Information provided:

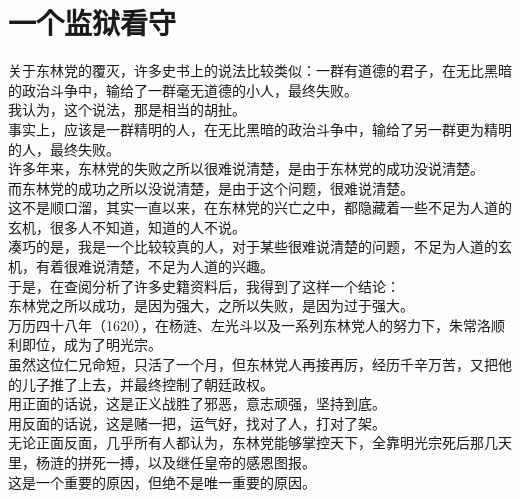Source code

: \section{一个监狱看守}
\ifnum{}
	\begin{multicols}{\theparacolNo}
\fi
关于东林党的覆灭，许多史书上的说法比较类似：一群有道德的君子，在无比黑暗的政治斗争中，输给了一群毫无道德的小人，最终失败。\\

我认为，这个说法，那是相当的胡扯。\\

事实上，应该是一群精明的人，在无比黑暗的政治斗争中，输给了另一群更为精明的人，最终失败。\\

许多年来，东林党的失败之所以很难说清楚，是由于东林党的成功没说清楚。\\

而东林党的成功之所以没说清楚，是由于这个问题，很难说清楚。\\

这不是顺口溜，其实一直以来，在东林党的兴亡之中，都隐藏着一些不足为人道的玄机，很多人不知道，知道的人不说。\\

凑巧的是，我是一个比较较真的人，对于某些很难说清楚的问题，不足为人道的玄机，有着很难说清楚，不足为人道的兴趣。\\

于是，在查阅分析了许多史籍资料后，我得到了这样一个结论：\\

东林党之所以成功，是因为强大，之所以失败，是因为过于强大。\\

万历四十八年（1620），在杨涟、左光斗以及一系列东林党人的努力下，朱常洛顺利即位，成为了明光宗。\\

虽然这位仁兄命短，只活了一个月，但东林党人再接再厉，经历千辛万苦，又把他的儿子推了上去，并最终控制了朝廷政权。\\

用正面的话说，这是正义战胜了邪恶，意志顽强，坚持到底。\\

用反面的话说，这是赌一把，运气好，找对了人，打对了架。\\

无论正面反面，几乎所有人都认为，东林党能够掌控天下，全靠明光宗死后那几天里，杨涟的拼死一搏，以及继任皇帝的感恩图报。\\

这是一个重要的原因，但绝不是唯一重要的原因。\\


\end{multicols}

Aim of the exercise:
Read the listing above, then copy every line that includes the string "最终失败".

Task answer:
关于东林党的覆灭，许多史书上的说法比较类似：一群有道德的君子，在无比黑暗的政治斗争中，输给了一群毫无道德的小人，最终失败。\\
事实上，应该是一群精明的人，在无比黑暗的政治斗争中，输给了另一群更为精明的人，最终失败。\\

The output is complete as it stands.